Ordensleben darf niemals Selbstzweck sein
Mit einer Vesper in der Stiftskirche Klosterneuburg ist am Donnerstagabend das internationale Symposion "Wind of Change - Orden im 3. Jahrtausend" eröffnet worden. Dem Gottesdienst stand Propst Bernhard Backovsky vor. Er betonte in seiner Predigt, dass das Ordensleben niemals Selbstzweck sondern stets als Dienst an den Menschen aufgefasst werden müsse. "Die Menschen auf dem Weg zu Gott mitnehmen" sei Aufgabe der Orden, so Backovsky. Bis Samstag beraten die Teilnehmer des Symposions über neue Perspektiven für Orden, gegenwärtige Probleme und anstehende Herausforderungen.
Abtpräses Christian Haidinger, Vorsitzender der Superiorenkonferenz der Männerorden, wies in seinen Ausführungen am Donnerstagabend darauf hin, dass die Orden in Österreich noch sehr stark präsent seien. Das zeige sich etwa daran, dass 20 Prozent aller Krankenhausbetten in Ordensspitälern stehen oder 50.000 Schüler bundesweit Ordensschulen besuchen. Dazu kämen etwa auch noch viele Senioren- und Pflegeheime oder Einrichtungen für Behinderte. Und dennoch belaste die stets latente Sorge, wie diese Werke weitergeführt werden könnten.
In einzelnen Kommunitäten, Haidinger verwies u.a. auf das Zisterzienserstift Heiligenkreuz, boome der Nachwuchs. Gesamt gesehen gehe die Zahl der Ordensleute freilich deutlich zurück.
Papst will "andere Orte"
Haidinger verwies auf Papst Franziskus.
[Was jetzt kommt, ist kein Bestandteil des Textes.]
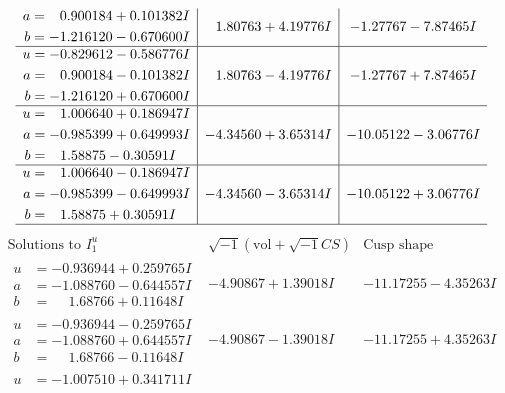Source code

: \documentclass[1p]{elsarticle_modified}
\theoremstyle{definition}
\newcommand{\I}{\sqrt{-1}}
\begin{document}
$$\begin{array}{c|c|c}
\begin{aligned}
a &= \phantom{-}0.900184 + 0.101382 I \\
b &= -1.216120 - 0.670600 I\end{aligned}
 & \phantom{-}1.80763 + 4.19776 I & -1.27767 - 7.87465 I \\ \hline\begin{aligned}
u &= -0.829612 - 0.586776 I \\
a &= \phantom{-}0.900184 - 0.101382 I \\
b &= -1.216120 + 0.670600 I\end{aligned}
 & \phantom{-}1.80763 - 4.19776 I & -1.27767 + 7.87465 I \\ \hline\begin{aligned}
u &= \phantom{-}1.006640 + 0.186947 I \\
a &= -0.985399 + 0.649993 I \\
b &= \phantom{-}1.58875 - 0.30591 I\end{aligned}
 & -4.34560 + 3.65314 I & -10.05122 - 3.06776 I \\ \hline\begin{aligned}
u &= \phantom{-}1.006640 - 0.186947 I \\
a &= -0.985399 - 0.649993 I \\
b &= \phantom{-}1.58875 + 0.30591 I\end{aligned}
 & -4.34560 - 3.65314 I & -10.05122 + 3.06776 I\\
 \hline 
 \end{array}$$\newpage$$\begin{array}{c|c|c}  
\text{Solutions to }I^u_{1}& \I (\text{vol} + \sqrt{-1}CS) & \text{Cusp shape}\\
 \hline 
\begin{aligned}
u &= -0.936944 + 0.259765 I \\
a &= -1.088760 - 0.644557 I \\
b &= \phantom{-}1.68766 + 0.11648 I\end{aligned}
 & -4.90867 + 1.39018 I & -11.17255 - 4.35263 I \\ \hline\begin{aligned}
u &= -0.936944 - 0.259765 I \\
a &= -1.088760 + 0.644557 I \\
b &= \phantom{-}1.68766 - 0.11648 I\end{aligned}
 & -4.90867 - 1.39018 I & -11.17255 + 4.35263 I \\ \hline\begin{aligned}
u &= -1.007510 + 0.341711 I \\

\end{aligned}
\end{array}$$
\end{document}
Dieser spreche vom gottgeweihten Leben als "Reserve für die Zukunft" der Kirche. Die Ordensleute müssten die Welt aufwecken und als Propheten Zeugnis geben von Jesus Christus. Sie müssten "andere Orte" schaffen, wo die Logik des Evangeliums nach Hingabe, Liebe und Geschwisterlichkeit gelebt wird, fordere der Papst.
Solche Orte gebe es bereits, führte Haidinger weiter aus. Neben den geschichtlich gewachsenen Werken seien dies etwa der Einsatz von Ordensfrauen für Zwangsprostituierte, die Betreuung von Flüchtlinge und Asylanten sowie die neuen Initiativen im Bereich von Hospiz- und Palliativeinrichtungen oder bei der Begleitung von Demenzkranken.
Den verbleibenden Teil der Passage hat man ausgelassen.